Jest odmowa Białorusi przyjęcia wsparcia od Polski pomocy humanitarnej
Podczas dyskusji szef MSWIA Mariusz Kamiński odniósł się m.in. do pytania, czy obrady komisji nie wymagają tajności, gdyż wtedy mógłby przekazać szersze informacje.
- My musimy prowadzić działania na bieżąco - odpowiedział, dodając, że ważne jest, aby dotrzeć z jak najbardziej pełną informację do zwykłych obywateli. -
Dlatego postanowiliśmy zmienić naszą politykę informacyjną, pokazywać jak najwięcej i państwu, jak i zwykłym Polakom z tego, co się dzieje, aby mieć zrozumienie dla naszych działań - podkreślił.
- Mamy sytuację zagrożenia państwowego i w takich kategoriach - niezależnie od poglądów - każdy powinien do tego podchodzić - wskazał, dodając, że musimy przekonać obywateli, że tu nie ma żadnej gry partyjnej, a są tylko fakty, które uzasadniają prowadzenie takich działań na granicy. - Dlatego nie widzę teraz uzasadnienia dla tajnych obrad Sejmu czy tajnych spotkań komisji - powiedział.
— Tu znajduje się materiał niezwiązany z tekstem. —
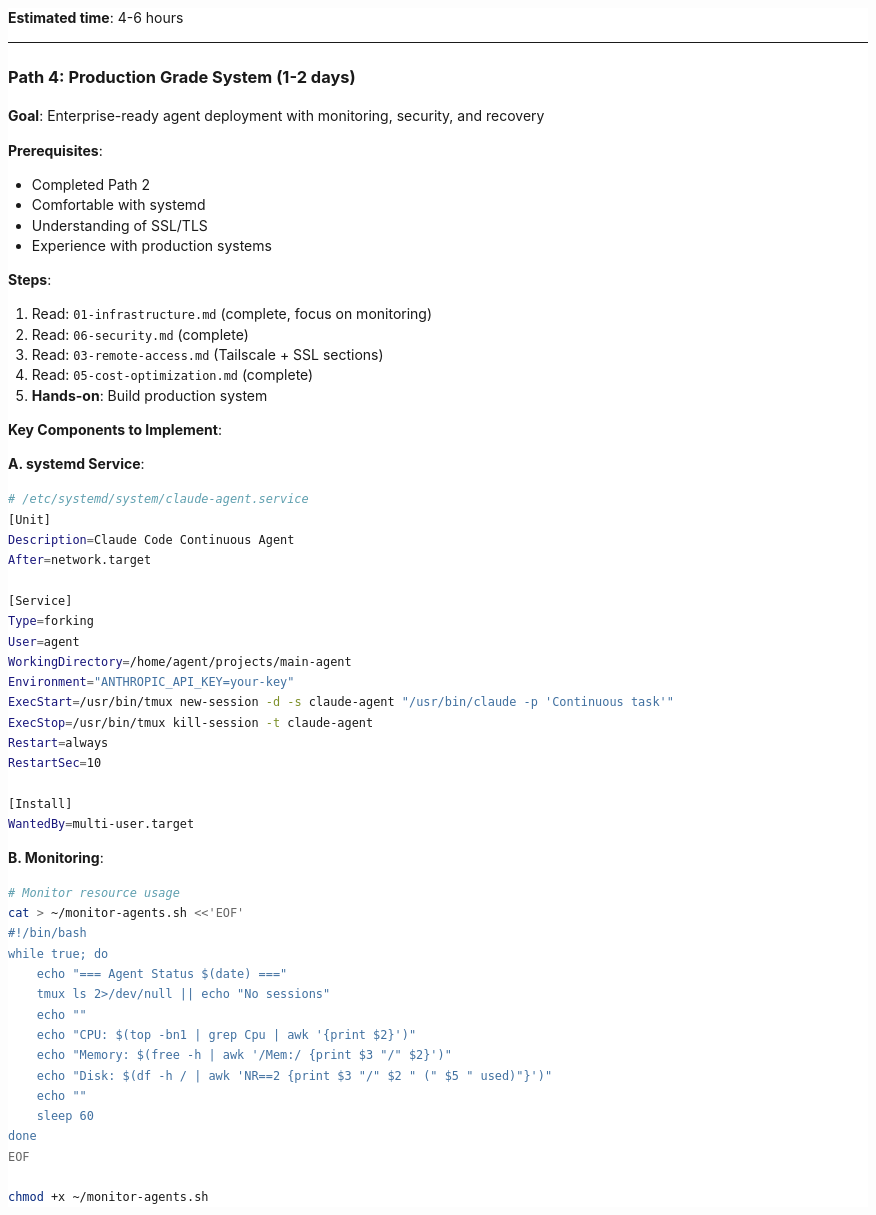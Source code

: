**Estimated time**: 4-6 hours

---

### Path 4: Production Grade System (1-2 days)

**Goal**: Enterprise-ready agent deployment with monitoring, security, and recovery

**Prerequisites**:

- Completed Path 2
- Comfortable with systemd
- Understanding of SSL/TLS
- Experience with production systems

**Steps**:

1. Read: `01-infrastructure.md` (complete, focus on monitoring)
2. Read: `06-security.md` (complete)
3. Read: `03-remote-access.md` (Tailscale + SSL sections)
4. Read: `05-cost-optimization.md` (complete)
5. **Hands-on**: Build production system

**Key Components to Implement**:

**A. systemd Service**:

```bash
# /etc/systemd/system/claude-agent.service
[Unit]
Description=Claude Code Continuous Agent
After=network.target

[Service]
Type=forking
User=agent
WorkingDirectory=/home/agent/projects/main-agent
Environment="ANTHROPIC_API_KEY=your-key"
ExecStart=/usr/bin/tmux new-session -d -s claude-agent "/usr/bin/claude -p 'Continuous task'"
ExecStop=/usr/bin/tmux kill-session -t claude-agent
Restart=always
RestartSec=10

[Install]
WantedBy=multi-user.target
```

**B. Monitoring**:

```bash
# Monitor resource usage
cat > ~/monitor-agents.sh <<'EOF'
#!/bin/bash
while true; do
    echo "=== Agent Status $(date) ==="
    tmux ls 2>/dev/null || echo "No sessions"
    echo ""
    echo "CPU: $(top -bn1 | grep Cpu | awk '{print $2}')"
    echo "Memory: $(free -h | awk '/Mem:/ {print $3 "/" $2}')"
    echo "Disk: $(df -h / | awk 'NR==2 {print $3 "/" $2 " (" $5 " used)"}')"
    echo ""
    sleep 60
done
EOF

chmod +x ~/monitor-agents.sh
```
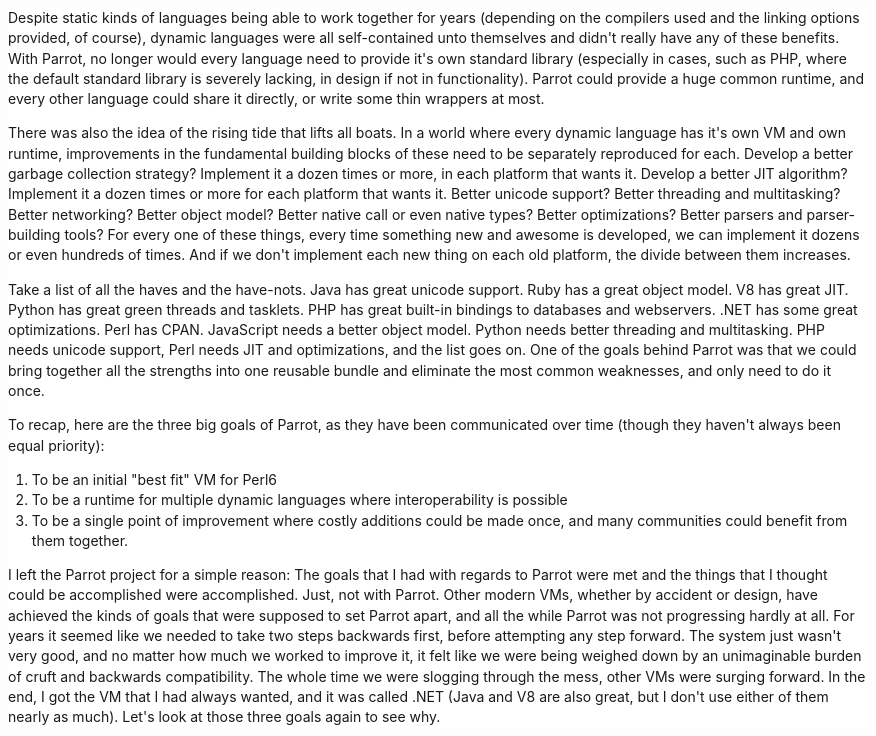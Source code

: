 Despite static kinds of languages being able to work together for years
(depending on the compilers used and the linking options provided, of course), 
dynamic languages were all self-contained unto themselves and didn't really have
any of these benefits. With Parrot, no longer would every language need to
provide it's own standard library (especially in cases, such as PHP, where the 
default standard library is severely lacking, in design if not in 
functionality). Parrot could provide a huge common runtime, and every other
language could share it directly, or write some thin wrappers at most.

There was also the idea of the rising tide that lifts all boats. In a world 
where every dynamic language has it's own VM and own runtime, improvements in 
the fundamental building blocks of these need to be separately reproduced for 
each. Develop a better garbage collection strategy? Implement it a dozen times 
or more, in each platform that wants it. Develop a better JIT algorithm? 
Implement it a dozen times or more for each platform that wants it. Better 
unicode support? Better threading and multitasking? Better networking? Better 
object model? Better native call or even native types? Better optimizations? 
Better parsers and parser-building tools? For every one of these things, every 
time something new and awesome is developed, we can implement it dozens or even 
hundreds of times. And if we don't implement each new thing on each old 
platform, the divide between them increases.

Take a list of all the haves and the have-nots. Java has great unicode support. 
Ruby has a great object model. V8 has great JIT. Python has great green threads 
and tasklets. PHP has great built-in bindings to databases and webservers. .NET 
has some great optimizations. Perl has CPAN. JavaScript needs a better object 
model. Python needs better threading and multitasking. PHP needs unicode 
support, Perl needs JIT and optimizations, and the list goes on. One of the 
goals behind Parrot was that we could bring together all the strengths into one 
reusable bundle and eliminate the most common weaknesses, and only need to do 
it once.

To recap, here are the three big goals of Parrot, as they have been communicated 
over time (though they haven't always been equal priority):

1. To be an initial "best fit" VM for Perl6
2. To be a runtime for multiple dynamic languages where interoperability is 
   possible
3. To be a single point of improvement where costly additions could be made 
   once, and many communities could benefit from them together.
   
I left the Parrot project for a simple reason: The goals that I had with regards 
to Parrot were met and the things that I thought could be accomplished were 
accomplished. Just, not with Parrot. Other modern VMs, whether by accident or 
design, have achieved the kinds of goals that were supposed to set Parrot apart,
and all the while Parrot was not progressing hardly at all. For years it seemed
like we needed to take two steps backwards first, before attempting any step 
forward. The system just wasn't very good, and no matter how much we worked to 
improve it, it felt like we were being weighed down by an unimaginable burden of
cruft and backwards compatibility. The whole time we were slogging through the 
mess, other VMs were surging forward. In the end, I got the VM that I had always
wanted, and it was called .NET (Java and V8 are also great, but I don't use
either of them nearly as much). Let's look at those three goals again
to see why.
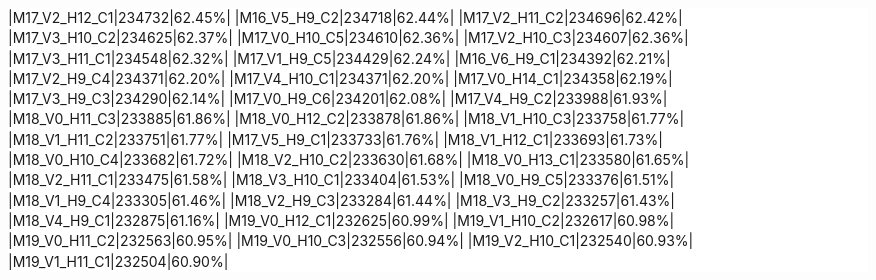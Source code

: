 |M17_V2_H12_C1|234732|62.45%|
|M16_V5_H9_C2|234718|62.44%|
|M17_V2_H11_C2|234696|62.42%|
|M17_V3_H10_C2|234625|62.37%|
|M17_V0_H10_C5|234610|62.36%|
|M17_V2_H10_C3|234607|62.36%|
|M17_V3_H11_C1|234548|62.32%|
|M17_V1_H9_C5|234429|62.24%|
|M16_V6_H9_C1|234392|62.21%|
|M17_V2_H9_C4|234371|62.20%|
|M17_V4_H10_C1|234371|62.20%|
|M17_V0_H14_C1|234358|62.19%|
|M17_V3_H9_C3|234290|62.14%|
|M17_V0_H9_C6|234201|62.08%|
|M17_V4_H9_C2|233988|61.93%|
|M18_V0_H11_C3|233885|61.86%|
|M18_V0_H12_C2|233878|61.86%|
|M18_V1_H10_C3|233758|61.77%|
|M18_V1_H11_C2|233751|61.77%|
|M17_V5_H9_C1|233733|61.76%|
|M18_V1_H12_C1|233693|61.73%|
|M18_V0_H10_C4|233682|61.72%|
|M18_V2_H10_C2|233630|61.68%|
|M18_V0_H13_C1|233580|61.65%|
|M18_V2_H11_C1|233475|61.58%|
|M18_V3_H10_C1|233404|61.53%|
|M18_V0_H9_C5|233376|61.51%|
|M18_V1_H9_C4|233305|61.46%|
|M18_V2_H9_C3|233284|61.44%|
|M18_V3_H9_C2|233257|61.43%|
|M18_V4_H9_C1|232875|61.16%|
|M19_V0_H12_C1|232625|60.99%|
|M19_V1_H10_C2|232617|60.98%|
|M19_V0_H11_C2|232563|60.95%|
|M19_V0_H10_C3|232556|60.94%|
|M19_V2_H10_C1|232540|60.93%|
|M19_V1_H11_C1|232504|60.90%|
Szef MSWiA odniósł się także do filmów publikowanych przez Białorusinów. - Co do zasady nie będziemy komentować żadnych filmików reżimu Łukaszenki - stwierdził. Jak podkreślił, są to kłamstwa i propaganda tego reżimu.
„Zachowania niektórych parlamentarzystów na granicy wpisują się we wrogie działania przeciw Polsce”
Mówiąc o sytuacji na obszarze, gdzie wprowadzono stan wyjątkowy, Kamiński mówił, że mieszkańcy teraz czują się bezpieczniej. - My krok po roku uszczelniamy tę granicę. Jest tam coraz więcej żołnierzy i funkcjonariuszy Straży Granicznej - przekazał.
- Pewnych rzeczy nie da się zrobić z godziny na godzinę - dodał, mówiąc o działaniach, które są prowadzone, aby uszczelnić granicę. Podkreślał także, że
przez kolejne dwa miesiące trzeba pokazać stronie białoruskiej, że jest bezsilna i „nie osiągnie swoich celów politycznych”. - Nie dajmy im tej satysfakcji - przekonywał.
Pytany o obecność Frontexu przypomniał, że to polscy funkcjonariusze ze Straży Granicznej pomagają Litwinom na granicy polsko-białoruskiej, a Frontex nie ma własnych sił i zwraca się do innych państw, w tym m.in. do Polski o pomoc, kiedy taka jest potrzebna. - Mamy kontakt z władzami Frontexu - poinformował.